*Your goal*:
Note the line where "결제를 하고 쇼핑카트를 원래 위치로 반납한 후 마트에서 퇴장하며 쇼핑이" appears in the data below; write it out exactly, along with every line that comes after it to the end.

*Data for processing*:
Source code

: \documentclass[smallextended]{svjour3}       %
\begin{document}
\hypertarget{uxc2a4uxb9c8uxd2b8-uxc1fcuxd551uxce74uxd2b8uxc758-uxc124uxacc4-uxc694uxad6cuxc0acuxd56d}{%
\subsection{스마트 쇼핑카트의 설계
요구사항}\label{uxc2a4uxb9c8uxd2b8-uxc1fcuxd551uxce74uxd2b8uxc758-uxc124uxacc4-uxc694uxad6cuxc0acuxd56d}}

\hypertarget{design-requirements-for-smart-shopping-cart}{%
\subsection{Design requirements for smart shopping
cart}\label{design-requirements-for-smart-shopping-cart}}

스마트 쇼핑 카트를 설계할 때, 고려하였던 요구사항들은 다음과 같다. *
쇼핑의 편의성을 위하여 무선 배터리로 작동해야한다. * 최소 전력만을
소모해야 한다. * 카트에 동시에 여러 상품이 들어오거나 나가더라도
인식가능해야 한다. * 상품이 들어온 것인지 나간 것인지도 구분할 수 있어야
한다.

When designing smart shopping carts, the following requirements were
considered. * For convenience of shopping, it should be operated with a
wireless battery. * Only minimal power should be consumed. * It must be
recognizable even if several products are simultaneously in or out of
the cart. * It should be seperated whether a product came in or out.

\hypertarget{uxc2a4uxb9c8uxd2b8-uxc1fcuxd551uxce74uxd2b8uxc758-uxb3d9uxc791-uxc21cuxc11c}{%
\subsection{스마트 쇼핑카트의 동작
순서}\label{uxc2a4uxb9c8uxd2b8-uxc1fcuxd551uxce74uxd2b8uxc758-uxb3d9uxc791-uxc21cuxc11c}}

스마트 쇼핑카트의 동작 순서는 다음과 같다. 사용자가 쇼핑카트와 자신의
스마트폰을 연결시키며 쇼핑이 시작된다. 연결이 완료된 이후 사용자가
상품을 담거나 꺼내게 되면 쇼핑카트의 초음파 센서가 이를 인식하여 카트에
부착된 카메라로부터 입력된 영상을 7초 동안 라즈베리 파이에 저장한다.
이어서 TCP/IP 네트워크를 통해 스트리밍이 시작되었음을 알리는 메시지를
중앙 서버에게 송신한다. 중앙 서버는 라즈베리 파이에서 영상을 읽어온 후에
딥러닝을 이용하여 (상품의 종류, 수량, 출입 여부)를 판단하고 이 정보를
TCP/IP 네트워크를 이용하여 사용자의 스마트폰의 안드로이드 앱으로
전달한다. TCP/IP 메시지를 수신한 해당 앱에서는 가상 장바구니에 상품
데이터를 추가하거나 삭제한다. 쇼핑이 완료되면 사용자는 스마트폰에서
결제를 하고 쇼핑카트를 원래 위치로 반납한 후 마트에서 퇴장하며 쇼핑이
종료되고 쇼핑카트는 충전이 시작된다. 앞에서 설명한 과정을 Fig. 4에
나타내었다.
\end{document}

*Answer for this exercise*:
결제를 하고 쇼핑카트를 원래 위치로 반납한 후 마트에서 퇴장하며 쇼핑이
종료되고 쇼핑카트는 충전이 시작된다. 앞에서 설명한 과정을 Fig. 4에
나타내었다.
\end{document}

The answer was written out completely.